Gary Young, JD, of Northeastern University, also cited this as a limitation of the paper. In an interview, he also noted that the Reid paper addressed some of the hurdles that have slowed the adoption of value-based payment, such as issues with attempts to establish measurements of quality of care.
The paper’s conclusion “isn’t that surprising, but it raises some serious considerations about why pay-for-performance, value-based payment, and alternative payment arrangements have not diffused through the system more deeply,” he says.
The paper Reid and co-authors published last month in JAMA Health Forum provides a snapshot of one part of the debate about how doctors are paid, focusing in on the persistence of the fee-for-service approach.
But Reid also is among the researchers who have studied the effects on patients of a fee-for-service approach to medical care, as is Young, who is director of the Northeastern University Center for Health Policy and Healthcare Research.
Reid, for example, is one of the authors of a 2021 paper in JAMA Network Open that reported on the persistence use of treatments considered to be of low value to patients despite major efforts to make doctors and consumers aware of concerns about them. In that paper, Reid and co-authors said low-value care use and spending had decreased only marginally from 2014 to 2018 among people enrolled in traditional Medicare.

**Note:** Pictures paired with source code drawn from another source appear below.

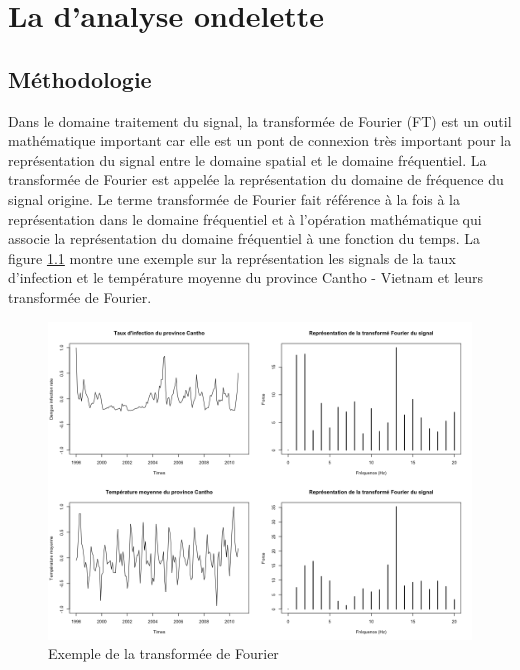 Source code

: 
\chapter{La \mt d'analyse ondelette}
\label{chap4}

\section {Méthodologie}
Dans le domaine traitement du signal, la transformée de Fourier (FT) est un outil mathématique important car elle est un pont de connexion très important pour la représentation du signal entre le domaine spatial et le domaine fréquentiel. La transformée de Fourier est appelée la représentation du domaine de fréquence du signal origine. Le terme transformée de Fourier fait référence à la fois à la représentation dans le domaine fréquentiel et à l'opération mathématique qui associe la représentation du domaine fréquentiel à une fonction du temps. La figure \ref{Pic4_1} montre une exemple sur la représentation les signals de la taux d'infection et le température moyenne du province Cantho - Vietnam et leurs transformée de Fourier. 

\begin{figure}[h]
\includegraphics[width = \linewidth]{../figures/chap4/Pic4_1.png}
\caption{Exemple de la transformée de Fourier}
\label{Pic4_1}	
\end{figure}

Young says many consumers tend to be more worried about changes in health care that would limit their access to services.
“They may even say ‘Look, I’m happy to have my provider be more incentivized to give me more,’” Young says.
But they may not factor in how this approach raises health insurance costs in general or how it can put them at risk for ineffective and unnecessary treatments, according to Young. He is one of the authors of a 2021 paper in the journal Health Affairs that found the odds of a patient receiving an inappropriate MRI referral increased by more than 20% in cases where doctors had transitioned to hospital employment.
Young and his co-authors said they found most patients who received an MRI referral by a hospital-employed doctor had the procedure at the hospital where the referring doctor was employed, Young and his co-authors found. These results thus point to the increasing trend of hospital employment of doctors as a potential driver of low-value care.